Down a road I’ve traveled but a few times, I found the remaining structure of what was once a home. Burned down to only its frame. Charred on the sides burning all but the boards & memories. What happened here? Who was affected? Was anyone lost or hurt? What now, for those that have lost? Fire is devastating, possibly runing forever anything that stands in its way.
This photo was taken inside the home, shooting through what was once a window, a barrel was the only color left behind, besides the changing leaves from the fall air.
This morning was hard. I didn’t want to wake up. I had to convince myself to listen to my alarm. I had to tell myself that yes, I do need to show up to work. I have to leave her and this warm bed for lumber and hard work. I wasn’t happy, but I did it. And I was greeted by a pretty sunrise and fog over the cornfields. It was a small little gift to try and make the day a little bit better.

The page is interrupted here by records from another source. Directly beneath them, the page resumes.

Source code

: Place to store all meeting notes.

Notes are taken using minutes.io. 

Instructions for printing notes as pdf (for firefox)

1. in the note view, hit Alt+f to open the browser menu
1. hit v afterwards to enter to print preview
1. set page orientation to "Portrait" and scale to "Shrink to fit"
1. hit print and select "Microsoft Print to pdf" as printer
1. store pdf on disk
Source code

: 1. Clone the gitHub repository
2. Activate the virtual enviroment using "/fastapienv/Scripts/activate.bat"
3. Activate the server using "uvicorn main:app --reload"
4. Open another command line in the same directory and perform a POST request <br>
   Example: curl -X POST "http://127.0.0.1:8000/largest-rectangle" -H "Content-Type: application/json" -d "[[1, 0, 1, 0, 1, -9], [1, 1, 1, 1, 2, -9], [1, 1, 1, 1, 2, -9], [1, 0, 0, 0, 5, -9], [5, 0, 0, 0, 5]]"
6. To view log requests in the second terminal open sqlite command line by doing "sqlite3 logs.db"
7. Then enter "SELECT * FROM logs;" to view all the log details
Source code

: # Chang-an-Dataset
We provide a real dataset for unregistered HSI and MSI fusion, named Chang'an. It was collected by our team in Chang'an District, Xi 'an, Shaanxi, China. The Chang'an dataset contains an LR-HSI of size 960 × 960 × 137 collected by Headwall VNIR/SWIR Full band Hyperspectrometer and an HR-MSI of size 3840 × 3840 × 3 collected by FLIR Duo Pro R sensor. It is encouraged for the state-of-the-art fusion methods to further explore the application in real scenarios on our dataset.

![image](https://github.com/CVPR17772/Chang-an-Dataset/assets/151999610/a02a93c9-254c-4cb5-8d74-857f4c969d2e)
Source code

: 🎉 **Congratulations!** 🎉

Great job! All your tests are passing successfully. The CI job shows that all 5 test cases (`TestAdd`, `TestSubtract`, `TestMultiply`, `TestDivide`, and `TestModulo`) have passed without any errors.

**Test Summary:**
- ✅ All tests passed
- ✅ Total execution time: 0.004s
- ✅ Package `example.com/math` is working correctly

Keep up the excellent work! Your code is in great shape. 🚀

This is Peanut, Hannah’s British Short Hair cat. He’s a very cute cat, though he tends to stay away from people. Since I’ve been around him so much, he has started to tolerate me and now lets me pet him. I snapped this shot of him this morning, in one of his favorite spots, as he looked out the window.
Free. Like to curtains blowing in the wind. Memorial Day originated after the American Civil War to commemorate the Union & Confederate soldiers who died in war.. Some gave all, their life, family & what they believed in. Memorial Day is a day of remembering the men and women who died while serving. Its because of them we have times like these.
Memorial Monday dinners with family & friends. Love, laughter, happiness and memories.
Thank you. To all those who serve. Thank you to those who served. Thank you to those who will serve. We appreciate all that you do.
Looking out the window. It’s a simple shot at the end of a very rough day. I won’t go into the drama of this day, but I’m glad it’s over. I had to get a shot for today, so I looked out the window. It’s not a special scene. I look out this window a lot. But it looked nice tonight. I liked it, so I got this. Simple and familiar.